Minutos depois de informar a Globovisión sobre o processo, a funcionária declarou à “VTV” que a emissora privada, de linha editorial contrária ao Governo do presidente Hugo Chávez, infringiu o artigo 171 da Lei Orgânica de Telecomunicações.
O artigo diz que, “sem prejuízo das multas que corresponda aplicar”, a emissora “que utilize ou permita o uso dos serviços de telecomunicações como forma de atuar como coadjuvante em delitos será sancionada com a anulação da concessão”.
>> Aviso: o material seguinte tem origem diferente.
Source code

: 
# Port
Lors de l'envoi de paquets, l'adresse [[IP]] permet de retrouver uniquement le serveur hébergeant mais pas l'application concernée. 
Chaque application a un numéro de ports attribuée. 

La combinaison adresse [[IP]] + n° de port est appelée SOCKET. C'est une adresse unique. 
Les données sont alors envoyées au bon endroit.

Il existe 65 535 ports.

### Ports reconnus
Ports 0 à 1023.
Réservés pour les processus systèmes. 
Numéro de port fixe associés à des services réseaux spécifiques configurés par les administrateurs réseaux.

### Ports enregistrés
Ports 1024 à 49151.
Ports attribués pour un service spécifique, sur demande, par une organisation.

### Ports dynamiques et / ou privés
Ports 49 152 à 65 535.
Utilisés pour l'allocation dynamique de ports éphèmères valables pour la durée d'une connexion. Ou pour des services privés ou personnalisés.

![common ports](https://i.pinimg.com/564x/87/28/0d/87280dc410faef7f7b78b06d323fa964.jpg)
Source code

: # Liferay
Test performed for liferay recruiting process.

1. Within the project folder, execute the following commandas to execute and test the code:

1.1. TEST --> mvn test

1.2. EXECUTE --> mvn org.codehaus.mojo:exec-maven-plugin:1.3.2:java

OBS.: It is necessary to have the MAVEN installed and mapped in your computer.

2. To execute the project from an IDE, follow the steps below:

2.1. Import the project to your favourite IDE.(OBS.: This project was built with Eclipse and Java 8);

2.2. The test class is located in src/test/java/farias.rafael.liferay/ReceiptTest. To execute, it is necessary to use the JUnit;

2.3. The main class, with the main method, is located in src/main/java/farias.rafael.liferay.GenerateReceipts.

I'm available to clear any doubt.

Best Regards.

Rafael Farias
“Há elementos suficientes que permitem presumir que a Globovisión pode ser incluída neste artigo”, que por aludir a delitos compete à Procuradoria, “que já está atuando”, ressaltou Daher.
A Conatel “considerou necessário suspender o procedimento administrativo”, comunicado hoje à Globovisión “até que se determine a existência ou não de responsabilidades penais” por parte da Procuradoria, explicou.
“Diferentes mensagens divulgados pela Globovisión foram consideradas”, acrescentou a funcionária, que nomeou pelo menos seis programas da emissora transmitidos em 2008 e neste ano, os quais a Conatel considera que divulgaram informações ilegais.
Um deles faz alusão ao jornalista Rafael Poleo, diretor do diário de Caracas El Nuevo País, que, em uma entrevista à Globovisión, disse no ano passado que previa que Chávez morreria enforcado, o mesmo que aconteceu com o ditador italiano Benito Mussolini.
Além disso, a emissora recebeu também a notificação de multas impostas pelo escritório tributário, que obriga o pagamento de US$ 2,35 milhões “por causa de impostos não pagos”, correspondentes a 2002-2003, e outra US$ 270.697 por operar freqüências não autorizadas.